Cuando erigieron la torre del Fraile, Algeciras era solo un recuerdo. Habían pasado más de dos siglos de su sistemática destrucción y, por aquel entonces, algunas familias vivían al amparo de los vestigios de la antigua ciudad dual, cuyos medievales sillares acabaron formando parte de nuevos muros y chozos. Las huertas y los molinos que jalonaban el río de la Miel atraían a una población que se había acostumbrado a vivir entre desmembradas ruinas e intimidantes orillas.

A finales del siglo XVI, Felipe II diseñó un organizado sistema de defensa de las márgenes del estrecho, amenazadas por recurrentes velas negras que ponían en riesgo la seguridad y el paso de mercancías a través del canal, objetivo de la piratería berberisca. Con este fin, encargó a Luis Bravo de Laguna y a Juan Pedro Livadote el diseño y la construcción de una serie de torres costeras. Fueron relevantes las levantadas entre Tarifa y Gibraltar: la de la isla de las Palomas, la de Guadalmesí, la del Fraile, la de Punta Carnero y, ya en la bahía, la de Entrerríos y la del Rocadillo.

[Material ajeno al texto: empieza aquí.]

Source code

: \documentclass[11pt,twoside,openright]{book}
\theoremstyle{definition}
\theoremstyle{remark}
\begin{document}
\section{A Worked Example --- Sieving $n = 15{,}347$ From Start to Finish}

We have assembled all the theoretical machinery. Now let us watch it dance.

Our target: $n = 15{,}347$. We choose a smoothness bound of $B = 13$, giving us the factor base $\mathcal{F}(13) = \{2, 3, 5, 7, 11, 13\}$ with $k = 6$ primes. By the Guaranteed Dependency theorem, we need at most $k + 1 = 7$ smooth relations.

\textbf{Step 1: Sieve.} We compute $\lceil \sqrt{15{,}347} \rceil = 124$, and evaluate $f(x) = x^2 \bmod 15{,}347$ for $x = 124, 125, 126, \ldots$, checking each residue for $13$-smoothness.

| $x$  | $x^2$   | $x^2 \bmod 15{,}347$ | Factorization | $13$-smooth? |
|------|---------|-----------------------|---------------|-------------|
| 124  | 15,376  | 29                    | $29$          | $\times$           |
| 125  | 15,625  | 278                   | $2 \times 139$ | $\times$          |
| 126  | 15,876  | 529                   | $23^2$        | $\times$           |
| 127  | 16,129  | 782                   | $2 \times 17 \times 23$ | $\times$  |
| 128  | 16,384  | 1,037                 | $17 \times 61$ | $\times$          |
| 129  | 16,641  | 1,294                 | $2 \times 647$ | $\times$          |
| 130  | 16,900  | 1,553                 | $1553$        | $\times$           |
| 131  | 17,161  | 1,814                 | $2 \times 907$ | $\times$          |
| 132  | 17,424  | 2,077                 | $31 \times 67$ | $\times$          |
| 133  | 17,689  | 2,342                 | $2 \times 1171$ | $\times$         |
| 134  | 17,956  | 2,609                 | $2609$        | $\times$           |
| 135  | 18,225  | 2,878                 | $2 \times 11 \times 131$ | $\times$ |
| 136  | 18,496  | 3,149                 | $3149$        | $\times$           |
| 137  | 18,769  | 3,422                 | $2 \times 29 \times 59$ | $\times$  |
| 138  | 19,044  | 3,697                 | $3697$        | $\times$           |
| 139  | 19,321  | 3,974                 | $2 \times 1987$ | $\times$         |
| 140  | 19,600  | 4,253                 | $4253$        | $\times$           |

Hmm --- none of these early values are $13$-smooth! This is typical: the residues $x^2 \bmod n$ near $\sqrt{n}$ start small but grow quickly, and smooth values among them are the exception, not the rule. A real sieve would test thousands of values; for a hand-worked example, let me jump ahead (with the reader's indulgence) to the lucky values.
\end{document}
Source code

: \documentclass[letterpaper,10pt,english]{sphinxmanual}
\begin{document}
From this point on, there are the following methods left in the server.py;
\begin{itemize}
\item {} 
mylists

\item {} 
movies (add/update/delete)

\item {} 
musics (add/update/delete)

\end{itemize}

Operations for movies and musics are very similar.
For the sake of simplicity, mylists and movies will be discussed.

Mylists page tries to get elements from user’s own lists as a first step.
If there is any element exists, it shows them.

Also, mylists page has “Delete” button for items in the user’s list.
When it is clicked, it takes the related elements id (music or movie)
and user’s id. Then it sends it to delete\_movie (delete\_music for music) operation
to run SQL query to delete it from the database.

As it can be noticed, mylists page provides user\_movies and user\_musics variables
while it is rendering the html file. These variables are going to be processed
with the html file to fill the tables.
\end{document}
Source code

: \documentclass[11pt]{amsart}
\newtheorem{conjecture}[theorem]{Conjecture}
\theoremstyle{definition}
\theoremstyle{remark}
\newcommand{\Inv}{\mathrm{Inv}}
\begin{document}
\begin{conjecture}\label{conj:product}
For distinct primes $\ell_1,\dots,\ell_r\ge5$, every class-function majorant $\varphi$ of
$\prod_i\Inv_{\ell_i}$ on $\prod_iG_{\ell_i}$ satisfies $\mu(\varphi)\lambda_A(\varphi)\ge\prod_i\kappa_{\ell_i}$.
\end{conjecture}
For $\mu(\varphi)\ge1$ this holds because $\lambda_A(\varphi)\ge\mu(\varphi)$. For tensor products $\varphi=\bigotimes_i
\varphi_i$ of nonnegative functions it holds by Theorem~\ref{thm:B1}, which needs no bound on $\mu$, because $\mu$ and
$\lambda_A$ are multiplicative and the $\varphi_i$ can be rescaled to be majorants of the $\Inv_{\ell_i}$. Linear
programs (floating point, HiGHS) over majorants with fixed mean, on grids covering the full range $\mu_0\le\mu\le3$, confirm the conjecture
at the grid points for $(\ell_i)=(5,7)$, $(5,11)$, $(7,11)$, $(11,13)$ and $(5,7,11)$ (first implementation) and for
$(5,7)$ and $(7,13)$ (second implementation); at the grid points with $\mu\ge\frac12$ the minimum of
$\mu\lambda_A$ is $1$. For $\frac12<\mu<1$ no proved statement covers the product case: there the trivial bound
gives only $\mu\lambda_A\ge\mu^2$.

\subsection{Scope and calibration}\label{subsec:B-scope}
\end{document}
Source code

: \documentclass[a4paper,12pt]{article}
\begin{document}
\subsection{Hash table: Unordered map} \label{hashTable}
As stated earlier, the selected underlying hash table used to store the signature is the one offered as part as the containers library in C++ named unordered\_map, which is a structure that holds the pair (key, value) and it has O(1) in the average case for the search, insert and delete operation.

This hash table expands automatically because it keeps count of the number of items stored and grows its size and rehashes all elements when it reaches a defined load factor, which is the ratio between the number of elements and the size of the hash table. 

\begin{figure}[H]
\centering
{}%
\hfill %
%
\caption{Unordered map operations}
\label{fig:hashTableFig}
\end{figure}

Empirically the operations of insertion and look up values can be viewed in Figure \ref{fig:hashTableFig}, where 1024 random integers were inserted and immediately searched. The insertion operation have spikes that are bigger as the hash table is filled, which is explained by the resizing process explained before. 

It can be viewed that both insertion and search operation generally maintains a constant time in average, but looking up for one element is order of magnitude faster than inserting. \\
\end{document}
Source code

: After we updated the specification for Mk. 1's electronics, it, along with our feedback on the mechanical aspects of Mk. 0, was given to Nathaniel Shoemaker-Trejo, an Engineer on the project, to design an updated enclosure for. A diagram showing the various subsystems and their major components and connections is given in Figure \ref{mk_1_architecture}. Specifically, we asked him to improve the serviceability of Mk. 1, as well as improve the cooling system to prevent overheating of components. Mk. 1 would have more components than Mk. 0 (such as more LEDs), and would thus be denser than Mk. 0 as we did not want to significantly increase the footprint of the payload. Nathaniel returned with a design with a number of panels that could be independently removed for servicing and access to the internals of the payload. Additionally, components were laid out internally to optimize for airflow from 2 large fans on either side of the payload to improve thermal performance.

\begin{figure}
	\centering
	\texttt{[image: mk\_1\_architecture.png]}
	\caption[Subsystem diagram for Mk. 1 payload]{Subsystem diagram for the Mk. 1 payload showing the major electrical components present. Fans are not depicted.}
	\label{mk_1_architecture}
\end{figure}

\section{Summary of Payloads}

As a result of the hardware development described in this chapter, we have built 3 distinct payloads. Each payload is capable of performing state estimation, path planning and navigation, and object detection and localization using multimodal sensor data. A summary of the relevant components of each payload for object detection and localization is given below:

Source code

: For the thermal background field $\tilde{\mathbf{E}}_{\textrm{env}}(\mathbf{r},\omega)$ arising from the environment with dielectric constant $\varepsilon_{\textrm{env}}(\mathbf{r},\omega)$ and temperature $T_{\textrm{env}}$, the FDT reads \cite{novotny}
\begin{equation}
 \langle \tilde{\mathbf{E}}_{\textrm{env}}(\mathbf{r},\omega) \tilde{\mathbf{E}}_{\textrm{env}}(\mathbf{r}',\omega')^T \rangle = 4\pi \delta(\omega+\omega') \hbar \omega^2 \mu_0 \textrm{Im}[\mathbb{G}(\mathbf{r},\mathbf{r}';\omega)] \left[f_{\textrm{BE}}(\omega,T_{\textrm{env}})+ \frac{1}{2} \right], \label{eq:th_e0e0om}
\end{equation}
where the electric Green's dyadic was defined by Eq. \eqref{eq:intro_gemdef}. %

Se construyeron en el último tercio del siglo y sirvieron para poner en contacto las guarniciones y para defender lugares estratégicos, desembocaduras de ríos o lugares de aguadas. La torre del Fraile se levantó en una elevación cercana a la punta homónima, a un paso del semicírculo blanco y turquesa de cala Arena. Desde su altiva pose se divisaba desde el Peñón a la isla de Tarifa y sirvió de nexo entre las cercanas atalayas de Guadalmesí y punta Carnero. Durante siglos, su sólida estructura cuadrangular sirvió para que desde su cubierta se vigilara el tráfico frente a la costa. Desde allí, los cuerpos de guardia avisaban de cualquier comprometedora presencia. En el XVIII sirvieron como destacados hitos junto a los que se levantaron ilustradas estructuras defensivas como los fuertes de san Diego, el Tolmo o punta Carnero. Esta función se mantuvo hasta que el control del estrecho fue cubierto por regulares rondas de inspección entre verticales garitas y blancas casas cuartel. Hoy en día, la vigilancia de tan estratégico enclave la realizan sofisticados sistemas digitales que han dejado obsoletas las antiguas atalayas, que se han venido conservando gracias a su incuestionable valor histórico. Una buena parte de las que jalonaban nuestras costas se han mantenido íntegras, menos la torre del Fraile. Rodeada de un denso monte bajo de palmitos, lentisco y aulagas, su difícil acceso no ha impedido recientes y amenazadores derrumbes. El abandono de siglos pone en riesgo su propia existencia y nuevas campañas, como la desarrollada en change.org, intentan concienciar de la necesidad de su urgente restauración por parte de los poderes públicos a los que tanto sirvió. No podemos consentir que acabe por los suelos una enhiesta atalaya que se levantó cuando la ciudad, hoy pujante y activa, era solo un recuerdo rodeado de ruinas y vestigios.